C’est le principal enseignement de cette enquête, réalisée auprès de 303 infirmiers constituant un échantillon représentatif : lorsqu’on les interroge sur l’avenir de leur profession, 75% des infirmiers affirment ressentir de l’inquiétude. Un pessimisme particulièrement présent parmi les personnels des hôpitaux publics.

Les infirmiers interrogés estiment aussi que leur situation s’est détériorée ces dernières années. Plus de la moitié d’entre eux pointe notamment le niveau de stress, la quantité de travail et le manque de reconnaissance de la part des pouvoirs publics. Ils sont 45% à considérer que leurs conditions de travail se sont dégradées.

Mais les professionnels interrogés se disent toujours aussi motivés. Pour 81% d’entre eux, il n’est pas question de changer de métier, même s’il est difficile. Et lorsqu’on les interroge sur leur état d’esprit actuel, 49% des sondés répondent « motivé ». Les infirmiers semblent aussi moins négatifs concernant leur salaire, leurs perspectives d’évolutions et la reconnaissance de leur travail par les médecins et les patients. Sur tous ces sujets, ils estiment majoritairement que la situation n’a pas changé ces dernières années.
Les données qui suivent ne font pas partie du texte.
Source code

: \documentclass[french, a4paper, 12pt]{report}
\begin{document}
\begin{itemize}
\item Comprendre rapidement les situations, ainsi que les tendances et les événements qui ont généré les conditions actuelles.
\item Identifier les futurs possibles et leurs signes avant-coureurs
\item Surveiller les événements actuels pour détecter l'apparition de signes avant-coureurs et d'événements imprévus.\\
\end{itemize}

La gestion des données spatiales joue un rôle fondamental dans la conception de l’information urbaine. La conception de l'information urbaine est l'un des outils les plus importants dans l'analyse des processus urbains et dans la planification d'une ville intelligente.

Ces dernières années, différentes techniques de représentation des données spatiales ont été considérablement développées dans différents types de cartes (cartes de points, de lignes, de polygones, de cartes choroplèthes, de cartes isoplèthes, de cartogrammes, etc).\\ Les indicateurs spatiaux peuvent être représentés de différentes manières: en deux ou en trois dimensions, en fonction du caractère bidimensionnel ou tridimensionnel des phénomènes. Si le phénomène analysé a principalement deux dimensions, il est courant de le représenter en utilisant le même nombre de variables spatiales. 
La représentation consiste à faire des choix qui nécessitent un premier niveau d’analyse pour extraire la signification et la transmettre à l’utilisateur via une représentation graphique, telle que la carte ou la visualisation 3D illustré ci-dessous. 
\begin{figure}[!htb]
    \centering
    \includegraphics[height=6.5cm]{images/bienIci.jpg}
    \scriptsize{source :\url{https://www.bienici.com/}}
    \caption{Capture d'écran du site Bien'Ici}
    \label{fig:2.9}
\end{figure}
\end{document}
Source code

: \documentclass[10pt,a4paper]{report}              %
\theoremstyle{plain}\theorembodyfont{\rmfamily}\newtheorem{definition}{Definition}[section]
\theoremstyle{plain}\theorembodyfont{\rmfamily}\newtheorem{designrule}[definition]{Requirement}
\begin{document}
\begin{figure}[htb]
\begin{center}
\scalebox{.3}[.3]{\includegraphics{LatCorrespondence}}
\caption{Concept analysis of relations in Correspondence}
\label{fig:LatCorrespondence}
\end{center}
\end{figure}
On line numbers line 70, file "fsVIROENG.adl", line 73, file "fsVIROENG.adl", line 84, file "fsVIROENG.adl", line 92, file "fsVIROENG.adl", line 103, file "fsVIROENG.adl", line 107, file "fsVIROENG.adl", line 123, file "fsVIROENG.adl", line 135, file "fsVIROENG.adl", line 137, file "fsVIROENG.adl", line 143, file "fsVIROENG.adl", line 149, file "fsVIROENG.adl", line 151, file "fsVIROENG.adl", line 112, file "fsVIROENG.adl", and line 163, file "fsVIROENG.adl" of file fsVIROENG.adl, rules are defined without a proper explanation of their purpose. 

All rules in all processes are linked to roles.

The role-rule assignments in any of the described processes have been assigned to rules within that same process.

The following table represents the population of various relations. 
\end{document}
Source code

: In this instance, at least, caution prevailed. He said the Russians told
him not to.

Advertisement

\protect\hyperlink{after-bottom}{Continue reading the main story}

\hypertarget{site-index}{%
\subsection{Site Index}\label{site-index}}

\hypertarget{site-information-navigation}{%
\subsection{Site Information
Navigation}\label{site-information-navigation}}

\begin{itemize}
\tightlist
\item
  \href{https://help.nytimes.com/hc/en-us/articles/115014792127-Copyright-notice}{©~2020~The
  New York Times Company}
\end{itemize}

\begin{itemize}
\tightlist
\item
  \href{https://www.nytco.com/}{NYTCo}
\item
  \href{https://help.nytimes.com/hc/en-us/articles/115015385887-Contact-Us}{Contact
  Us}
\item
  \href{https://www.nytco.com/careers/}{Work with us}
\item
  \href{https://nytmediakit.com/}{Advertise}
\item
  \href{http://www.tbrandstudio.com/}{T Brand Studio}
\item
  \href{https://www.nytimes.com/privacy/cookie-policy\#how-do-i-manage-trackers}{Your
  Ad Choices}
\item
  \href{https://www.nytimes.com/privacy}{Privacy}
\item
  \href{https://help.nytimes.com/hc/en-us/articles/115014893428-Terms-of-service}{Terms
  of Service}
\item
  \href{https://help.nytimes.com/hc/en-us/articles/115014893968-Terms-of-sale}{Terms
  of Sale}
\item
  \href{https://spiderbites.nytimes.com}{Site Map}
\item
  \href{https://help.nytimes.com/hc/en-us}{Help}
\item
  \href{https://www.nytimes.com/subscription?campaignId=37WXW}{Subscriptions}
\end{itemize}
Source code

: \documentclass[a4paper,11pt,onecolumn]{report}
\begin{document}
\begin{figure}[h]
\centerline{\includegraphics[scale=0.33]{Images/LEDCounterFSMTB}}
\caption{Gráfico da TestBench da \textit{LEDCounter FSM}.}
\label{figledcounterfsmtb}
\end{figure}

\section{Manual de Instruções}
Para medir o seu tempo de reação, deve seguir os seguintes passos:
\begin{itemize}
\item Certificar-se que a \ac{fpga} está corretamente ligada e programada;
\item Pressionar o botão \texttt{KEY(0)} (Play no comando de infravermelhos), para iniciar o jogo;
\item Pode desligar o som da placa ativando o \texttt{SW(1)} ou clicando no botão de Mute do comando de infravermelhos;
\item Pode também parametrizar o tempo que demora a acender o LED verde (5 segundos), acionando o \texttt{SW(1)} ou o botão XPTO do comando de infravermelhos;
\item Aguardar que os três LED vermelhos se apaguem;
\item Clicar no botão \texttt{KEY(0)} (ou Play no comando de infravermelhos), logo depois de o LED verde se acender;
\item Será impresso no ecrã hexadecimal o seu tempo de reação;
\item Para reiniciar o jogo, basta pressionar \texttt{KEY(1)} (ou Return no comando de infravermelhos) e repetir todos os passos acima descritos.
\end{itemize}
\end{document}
Divergences sur la catégorie A et l’âge de la retraite

La profession semble plus divisée, en revanche, sur les dernières réformes menées par le ministère de la Santé. Le passage de la catégorie B à la catégorie A fait particulièrement débat. Si 53% des sondés l’approuvent, ils ne sont plus que 45% quand on leur explique les conséquences de ce changement de statut (salaire, départ en retraite). Les infirmiers du secteur public sont très divisés à ce sujet : 47% sont favorables à la catégorie A, tandis que 42% sont contre.

Les jeunes infirmiers, en revanche, souhaitent majoritairement changer de statut. L’ensemble de la profession est en tout cas d’accord pour estimer que la reconnaissance du diplôme d’ au niveau licence est une bonne chose.

L’âge de départ en retraite fait aussi débat entre professionnels du secteur libéral et infirmiers des hôpitaux publics. Les premiers estiment pouvoir travailler au moins jusqu’à 60 ans, alors que les seconds estiment que 55 ans est l’âge limite pour exercer dans de bonnes conditions.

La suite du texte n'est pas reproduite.